5

I'm trying to implement a gaussian-like blurring of a 3D volume in pytorch. I can do a 2D blur of a 2D image by convolving with a 2D gaussian kernel easy enough, and the same approach seems to work for 3D with a 3D gaussian kernel. However, it is very slow in 3D (especially with larger sigmas/kernel sizes). I understand this can also be done instead by convolving 3 times with the 2D kernel which should be much faster, but I can't get this to work. My test case is below.

import torch
import torch.nn.functional as F

VOL_SIZE = 21


def make_gaussian_kernel(sigma):
    ks = int(sigma * 5)
    if ks % 2 == 0:
        ks += 1
    ts = torch.linspace(-ks // 2, ks // 2 + 1, ks)
    gauss = torch.exp((-(ts / sigma)**2 / 2))
    kernel = gauss / gauss.sum()

    return kernel


def test_3d_gaussian_blur(blur_sigma=2):
    # Make a test volume
    vol = torch.zeros([VOL_SIZE] * 3)
    vol[VOL_SIZE // 2, VOL_SIZE // 2, VOL_SIZE // 2] = 1

    # 3D convolution
    vol_in = vol.reshape(1, 1, *vol.shape)
    k = make_gaussian_kernel(blur_sigma)
    k3d = torch.einsum('i,j,k->ijk', k, k, k)
    k3d = k3d / k3d.sum()
    vol_3d = F.conv3d(vol_in, k3d.reshape(1, 1, *k3d.shape), stride=1, padding=len(k) // 2)

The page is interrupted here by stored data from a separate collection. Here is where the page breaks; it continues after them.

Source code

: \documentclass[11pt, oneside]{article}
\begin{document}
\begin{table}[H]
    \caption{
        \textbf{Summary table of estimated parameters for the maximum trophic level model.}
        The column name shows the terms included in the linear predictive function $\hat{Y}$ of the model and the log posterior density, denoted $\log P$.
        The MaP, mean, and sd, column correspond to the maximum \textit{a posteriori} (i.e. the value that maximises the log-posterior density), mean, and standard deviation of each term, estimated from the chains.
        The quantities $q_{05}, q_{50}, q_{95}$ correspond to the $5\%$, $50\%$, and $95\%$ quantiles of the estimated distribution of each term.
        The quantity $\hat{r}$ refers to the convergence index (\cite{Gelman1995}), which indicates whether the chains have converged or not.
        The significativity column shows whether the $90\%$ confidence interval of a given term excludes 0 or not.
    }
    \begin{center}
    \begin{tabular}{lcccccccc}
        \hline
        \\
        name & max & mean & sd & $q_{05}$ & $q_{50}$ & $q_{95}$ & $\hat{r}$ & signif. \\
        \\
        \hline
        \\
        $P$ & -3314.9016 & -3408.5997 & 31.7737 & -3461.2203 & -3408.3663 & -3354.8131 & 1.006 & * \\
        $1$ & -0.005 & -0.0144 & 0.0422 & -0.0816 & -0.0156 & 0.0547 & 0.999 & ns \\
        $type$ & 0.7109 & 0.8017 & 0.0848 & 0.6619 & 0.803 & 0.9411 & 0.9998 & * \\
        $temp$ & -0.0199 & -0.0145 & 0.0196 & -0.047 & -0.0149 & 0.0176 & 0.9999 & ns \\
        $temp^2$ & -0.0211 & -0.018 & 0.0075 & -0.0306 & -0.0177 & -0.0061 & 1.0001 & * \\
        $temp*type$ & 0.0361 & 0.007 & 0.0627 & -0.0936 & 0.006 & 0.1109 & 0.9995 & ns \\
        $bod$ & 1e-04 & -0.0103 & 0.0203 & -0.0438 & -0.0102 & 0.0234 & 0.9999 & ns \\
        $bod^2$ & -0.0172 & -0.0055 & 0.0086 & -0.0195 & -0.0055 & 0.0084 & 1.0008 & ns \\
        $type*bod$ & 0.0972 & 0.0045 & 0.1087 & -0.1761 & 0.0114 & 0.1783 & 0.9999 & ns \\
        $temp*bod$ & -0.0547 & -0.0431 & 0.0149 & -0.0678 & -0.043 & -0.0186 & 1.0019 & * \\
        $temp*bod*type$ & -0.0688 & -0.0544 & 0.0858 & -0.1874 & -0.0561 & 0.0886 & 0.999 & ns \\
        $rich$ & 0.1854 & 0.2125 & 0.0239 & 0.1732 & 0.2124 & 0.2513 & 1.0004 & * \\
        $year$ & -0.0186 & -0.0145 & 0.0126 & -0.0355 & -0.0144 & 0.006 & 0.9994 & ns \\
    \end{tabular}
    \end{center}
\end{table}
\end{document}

    # Separable 2D convolution
    vol_in = vol.reshape(1, *vol.shape)
    k2d = torch.einsum('i,j->ij', k, k)
    k2d = k2d / k2d.sum()
    k2d = k2d.expand(VOL_SIZE, 1, *k2d.shape)
    for i in range(3):
        vol_in = vol_in.permute(0, 3, 1, 2)
        vol_in = F.conv2d(vol_in, k2d, stride=1, padding=len(k) // 2, groups=VOL_SIZE)
    vol_3d_sep = vol_in

    torch.allclose(vol_3d, vol_3d_sep)  # --> False

Any help would be very much appreciated!

lopsided
  • 2,370
  • 6
  • 28
  • 40
  • Actually you can separate a 3d (isotropic) gaussian kernel into three 1d kernels. (Separating into 2d kernels works in theroy but there is no reason to do so!) – flawr May 21 '21 at 14:01
  • Yes, I guessed as much, but in the 2d case I can treat the 3rd dimension as channels and use grouped 2d convolutions (at least, I'm trying). In the 1d case I have 2 spatial dimensions so don't know how to implement it properly in pytorch. Some reshaping probably? – lopsided May 21 '21 at 14:32
  • In any case you can use the usual conv3d function but with an `k x 1 x 1` kernel. – flawr May 21 '21 at 14:49

2 Answers2

3

You theoreticaly can compute the 3d-gaussian convolution using three 2d-convolutions, but that would mean you have to reduce the size of the 2d-kernel, as you're effectively convolving in each direction twice.

But computationally more efficient (and what you usually want) is a separation into 1d-kernels. I changed the second part of your function to implement this. (And I must say I really liked your permutation-based appraoch!) Since you're using a 3d volume you can't really use the conv2d or conv1d functions well, so the best thing is really just using conv3d even if you're just computing 1d-convolutions.

Note that allclose uses a threshold of 1e-8 which we do not reach with this method, probably due to cancellation errors.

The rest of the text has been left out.